As the world cheered towards and into 2019, there was not much smiling to be seen in the White House. Starting just before Christmas in 2018, a government shutdown, the result of failing to pass a funding bill providing the government with money, had kicked off that would become the longest in the history of the United States. The main reason: President Trump’s insistence on including funding for the border wall with Mexico in the bill and House Speaker Nancy Pelosi’s insistence on not including funding for one of Trump’s core campaign promises. Yet, the unintended effect of this dispute would have implications that stretched beyond either party’s original intentions and make history in the process.

Among the array of effects, whose origins’ trace back to the closing of our government,  may have been one our President would have liked to avoid. On January 16, Nancy Pelosi basically uninvited President Trump from giving the State of the Union speech in a letter, citing security concerns amid the government shutdown. She told him she could pick another date once the shutdown was over, or he could send his speech over in writing. This was, of course, part of the broader shutdown fight. Pelosi was well aware of the fact that President Trump loves public attention, and she had total control over whether Trump would be able to be officially invited to give the State of the Union at the Capitol or not.

To give a little context, Article II, Section 3 of the United States Constitution states that the president “shall from time to time give to the Congress Information of the State of the Union, and recommend to their Consideration such Measures as he shall judge necessary and expedient.” Beyond this basic description, it doesn’t go into specifics. In other words, it was essentially up to Nancy Pelosi whether President Trump could deliver his State of the Union as it’s been done in recent years — from a podium on the House floor — or not. Therefore, the other option open to Trump at that moment, was writing his State of the Union in the form of a letter. Although it is common practice nowadays for our Presidents to give their speeches in front of an assembled House and swaths of camera crews streaming the speech live to the entire nations, it is still possible, as stated earlier, to deliver the State of the Union by letter. Doing this would have allowed President to relive the game of writing the State of the Union in  form of a letter and repeat unfamiliar history in the process.

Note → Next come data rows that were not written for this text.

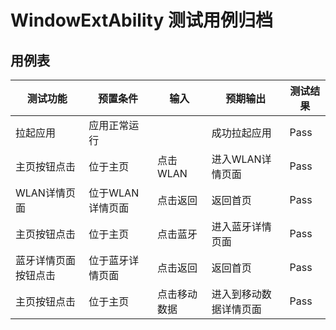 # WindowExtAbility 测试用例归档

## 用例表

|测试功能|预置条件|输入|预期输出|测试结果|
|--------------------------------|--------------------------------|--------------------------------|--------------------------------|--------------------------------|
|拉起应用|	 应用正常运行|		|成功拉起应用|Pass|
|主页按钮点击|	位于主页|     点击WLAN|进入WLAN详情页面|Pass|
|WLAN详情页面|	    位于WLAN详情页面|     点击返回|  返回首页 |Pass|
|主页按钮点击|	位于主页|   点击蓝牙|	进入蓝牙详情页面|Pass|
|蓝牙详情页面按钮点击|	位于蓝牙详情页面|		点击返回|返回首页|Pass|
|主页按钮点击|	位于主页|		点击移动数据|进入到移动数据详情页面|Pass|

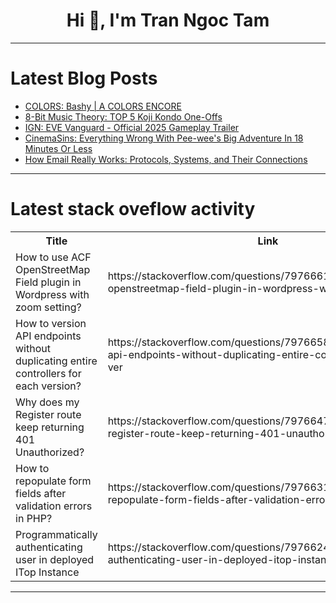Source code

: <h1 align="center">Hi 👋, I'm Tran Ngoc Tam</h1>

---

# Latest Blog Posts 
<!-- BLOG-POST-LIST:START -->
- [COLORS: Bashy | A COLORS ENCORE](https://dev.to/music_youtube/colors-bashy-a-colors-encore-ef3)
- [8-Bit Music Theory: TOP 5 Koji Kondo One-Offs](https://dev.to/music_youtube/8-bit-music-theory-top-5-koji-kondo-one-offs-3kj3)
- [IGN: EVE Vanguard - Official 2025 Gameplay Trailer](https://dev.to/gg_news/ign-eve-vanguard-official-2025-gameplay-trailer-4ja0)
- [CinemaSins: Everything Wrong With Pee-wee&#39;s Big Adventure In 18 Minutes Or Less](https://dev.to/popcorn_movies/cinemasins-everything-wrong-with-pee-wees-big-adventure-in-18-minutes-or-less-5d14)
- [How Email Really Works: Protocols, Systems, and Their Connections](https://dev.to/shrsv/how-email-really-works-protocols-systems-and-their-connections-pdk)
<!-- BLOG-POST-LIST:END -->

---

# Latest stack oveflow activity
<table>
  <tr><th>Title</th><th>Link</th></tr>
  <!-- STACKOVERFLOW:START --><tr><td>How to use ACF OpenStreetMap Field plugin in Wordpress with zoom setting?</td><td>https://stackoverflow.com/questions/79766619/how-to-use-acf-openstreetmap-field-plugin-in-wordpress-with-zoom-setting</td></tr><tr><td>How to version API endpoints without duplicating entire controllers for each version?</td><td>https://stackoverflow.com/questions/79766581/how-to-version-api-endpoints-without-duplicating-entire-controllers-for-each-ver</td></tr><tr><td>Why does my Register route keep returning 401 Unauthorized?</td><td>https://stackoverflow.com/questions/79766473/why-does-my-register-route-keep-returning-401-unauthorized</td></tr><tr><td>How to repopulate form fields after validation errors in PHP?</td><td>https://stackoverflow.com/questions/79766319/how-to-repopulate-form-fields-after-validation-errors-in-php</td></tr><tr><td>Programmatically authenticating user in deployed ITop Instance</td><td>https://stackoverflow.com/questions/79766248/programmatically-authenticating-user-in-deployed-itop-instance</td></tr><!-- STACKOVERFLOW:END -->
</table>

---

For much of American history, the traditional State of the Union Address, informing citizens of the United States about the condition of their nation, had been delivered in writing. For the first 12 years of the US, Presidents George Washington and John Adams traveled to Congress to deliver an oral speech, but from Thomas Jefferson until Woodrow Wilson, the State of the Union had been sent to the House of Representatives in writing. If Trump had been provided with no other opportunity than writing his State of the Union, he may have put the union in a state it hadn’t been in for over 80 years.